We dropped off our supplies at the apartment and then headed off on our next adventure. This time we were headed out of town to the Mornington Peninsula to Point Leo to do a bit of coastal walking.
It was just over an hour’s driving, amazing us how quickly the buildings of the city disappeared, replaced by farmland and forest. Point Leo Beach was quiet and full of bird life, with views out to Phillip Island and beyond that (out of sight) towards Tasmania.
After walking about 9km we called into one of the many breweries that have popped up on the peninsula for a cold beverage (apple juice for me at least!) and then drove over the other side of the peninsula to admire the view back towards Melbourne.
From here, we returned to Melbourne for our feast of oysters, BBQ tuna, sausages, roasted sweet potato and a choice of salads.
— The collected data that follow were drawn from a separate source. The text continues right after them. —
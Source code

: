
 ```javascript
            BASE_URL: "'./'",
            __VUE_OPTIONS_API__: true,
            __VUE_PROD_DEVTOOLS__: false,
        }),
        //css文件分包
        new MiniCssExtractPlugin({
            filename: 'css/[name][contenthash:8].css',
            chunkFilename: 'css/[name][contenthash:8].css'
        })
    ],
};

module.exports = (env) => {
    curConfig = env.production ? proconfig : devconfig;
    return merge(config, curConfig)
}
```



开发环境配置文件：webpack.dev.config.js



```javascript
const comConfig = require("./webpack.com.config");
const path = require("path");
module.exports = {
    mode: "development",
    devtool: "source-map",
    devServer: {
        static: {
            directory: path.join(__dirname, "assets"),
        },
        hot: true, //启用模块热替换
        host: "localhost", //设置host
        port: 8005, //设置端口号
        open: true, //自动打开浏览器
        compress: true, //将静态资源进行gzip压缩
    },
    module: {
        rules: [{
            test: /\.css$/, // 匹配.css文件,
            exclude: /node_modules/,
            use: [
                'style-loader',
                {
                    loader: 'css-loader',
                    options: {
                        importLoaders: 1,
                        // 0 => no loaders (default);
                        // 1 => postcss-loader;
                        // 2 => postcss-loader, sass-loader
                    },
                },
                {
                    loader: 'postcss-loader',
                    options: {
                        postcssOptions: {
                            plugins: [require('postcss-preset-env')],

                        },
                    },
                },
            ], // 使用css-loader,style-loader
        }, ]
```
Just delicious. What a great day out.
Monday again was bright and sunny, and with temperatures predicted to soar into the mid to late 30s we decided to make the most of the cooler morning and head off for a cycle. Owen had to go to work, so we borrowed a couple of bikes. Unfortunately the brakes seized on the bike Mark borrowed, so we delivered it to a repair shop and hired one instead.
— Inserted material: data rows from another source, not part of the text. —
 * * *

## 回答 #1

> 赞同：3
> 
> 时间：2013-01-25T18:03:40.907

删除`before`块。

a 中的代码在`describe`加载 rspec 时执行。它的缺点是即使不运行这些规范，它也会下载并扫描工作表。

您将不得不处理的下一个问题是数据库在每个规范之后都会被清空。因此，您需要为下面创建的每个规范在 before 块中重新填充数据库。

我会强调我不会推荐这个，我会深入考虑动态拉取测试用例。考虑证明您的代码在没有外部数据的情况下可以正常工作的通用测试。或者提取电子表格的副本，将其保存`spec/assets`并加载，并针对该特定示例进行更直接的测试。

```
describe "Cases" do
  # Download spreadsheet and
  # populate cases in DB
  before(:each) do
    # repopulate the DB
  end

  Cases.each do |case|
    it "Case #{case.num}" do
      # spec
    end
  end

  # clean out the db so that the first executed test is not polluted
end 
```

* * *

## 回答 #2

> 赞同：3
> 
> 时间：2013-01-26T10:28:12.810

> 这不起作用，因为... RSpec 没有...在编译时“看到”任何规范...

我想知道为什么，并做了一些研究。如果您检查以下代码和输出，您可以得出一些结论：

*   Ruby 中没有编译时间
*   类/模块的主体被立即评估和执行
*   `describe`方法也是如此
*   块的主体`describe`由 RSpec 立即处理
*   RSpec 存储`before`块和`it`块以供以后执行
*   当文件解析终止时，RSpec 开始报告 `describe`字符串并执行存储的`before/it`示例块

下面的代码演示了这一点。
First of all, we cycled down to Acland Street to catch up with an old colleague of Mark’s for a cup of tea. From there we rode down to the waterfront and followed the cycle path along. I just love being by the coast – the sense of space afforded by the water is so calming, and the freedom of riding on dedicated paths away from traffic is second to none.
We clocked up about 20km all up, much faster in one direction with the wind at our backs! Our destination was the Brighton Beach Bathing Boxes – wooden changing huts that have been here since the 1900s.One of these huts (which have no power or running water) sold last year for almost $340,000, and they attract an annual fee of nearly $900 plus council rates. Crazy!
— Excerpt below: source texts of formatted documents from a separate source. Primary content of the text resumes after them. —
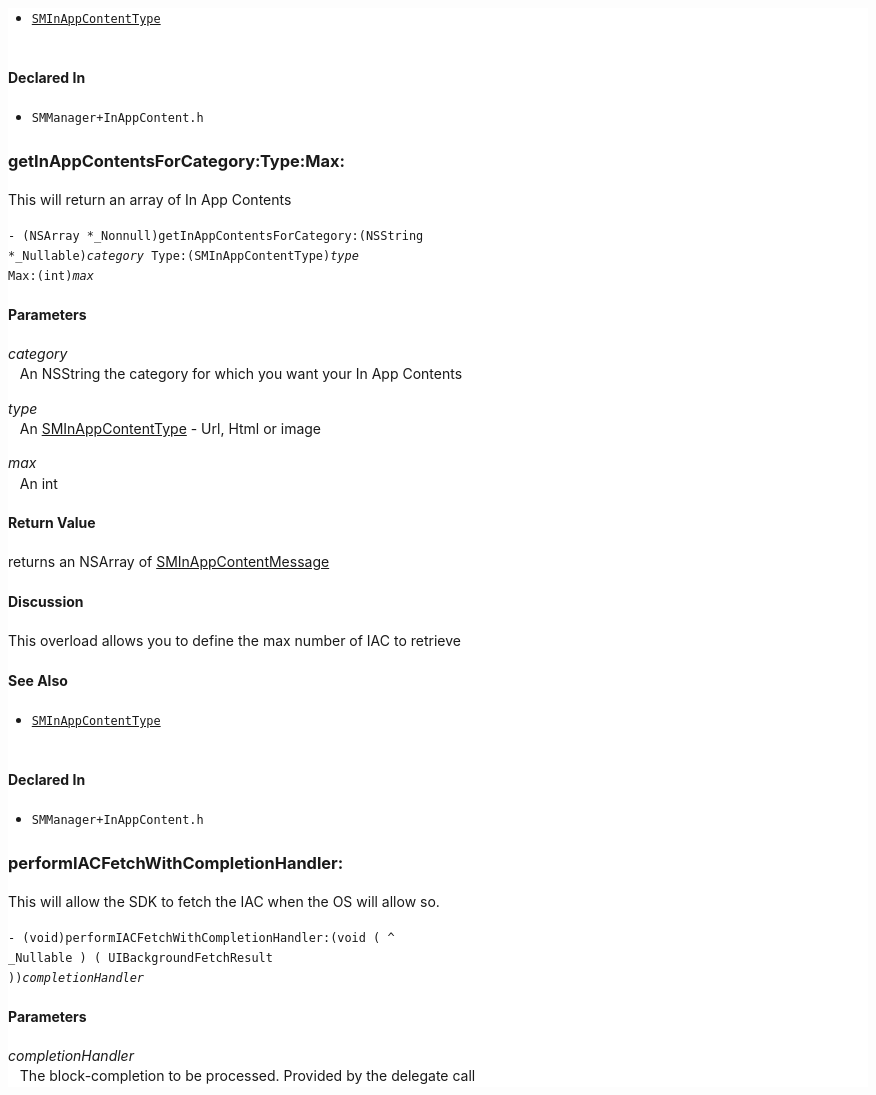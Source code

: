 * <code><a href="../Constants/SMInAppContentType.md">SMInAppContentType</a>
 </code>

#### Declared In
* `SMManager+InAppContent.h`

<a name="/api/name/getInAppContentsForCategory:Type:Max:" title="getInAppContentsForCategory:Type:Max:"></a>
### getInAppContentsForCategory:Type:Max:

This will return an array of In App Contents

<code>- (NSArray *_Nonnull)getInAppContentsForCategory:(NSString *_Nullable)*category* Type:(SMInAppContentType)*type* Max:(int)*max*</code>

#### Parameters

*category*  
&nbsp;&nbsp;&nbsp;An NSString the category for which you want your In App Contents  

*type*  
&nbsp;&nbsp;&nbsp;An <a href="../Constants/SMInAppContentType.md">SMInAppContentType</a> - Url, Html or image  

*max*  
&nbsp;&nbsp;&nbsp;An int  

#### Return Value
returns an NSArray of <a href="../Classes/SMInAppContentMessage.md">SMInAppContentMessage</a>

#### Discussion
This overload allows you to define the max number of IAC to retrieve

#### See Also

* <code><a href="../Constants/SMInAppContentType.md">SMInAppContentType</a>
 </code>

#### Declared In
* `SMManager+InAppContent.h`

<a name="/api/name/performIACFetchWithCompletionHandler:" title="performIACFetchWithCompletionHandler:"></a>
### performIACFetchWithCompletionHandler:

This will allow the SDK to fetch the IAC when the OS will allow so.

<code>- (void)performIACFetchWithCompletionHandler:(void ( ^ _Nullable ) ( UIBackgroundFetchResult ))*completionHandler*</code>

#### Parameters

*completionHandler*  
&nbsp;&nbsp;&nbsp;The block-completion to be processed. Provided by the delegate call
Our day concluded with dumplings from a local restaurant and admiring the night view one last time from the rooftop.
Tuesday was a cooler day and we decided to jump back on the bikes and explore in the opposite direction.
We rode down to the port where cruise ships come in and the jumping on/off point for the Spirit of Tasmania. In our ever changing plans, we are thinking that maybe later on this year we will be boarding this ship to head over to explore Tasmania over Christmas.From here, we cycled down to Princes Pier, restored and renovated in recent years.This is the second largest timber pier in Australia, and the 380 metres of turpentine piles left at the end of the pier represent the extent of the original structure, making for a unique sculptural view.From here we rode back through Albert Park and off to find somewhere for lunch.
Before long it was time to pack up all our things and head back out to Marysville.
We’re so grateful to Owen for driving four hours after a long day at work on two occasions within a week to escort us to and from Marysville and for being such a gracious host. The past five days in Melbourne have given us a real taste of what it’s like to live here. The eclectic mix of people, shops, bars and cafes in St Kilda offer a variety of entertainment options alongside the safe cycle network and easy escape from the city.
Melbourne, we’ve had a fabulous visit and hope one day we will return…back to the slower country life now!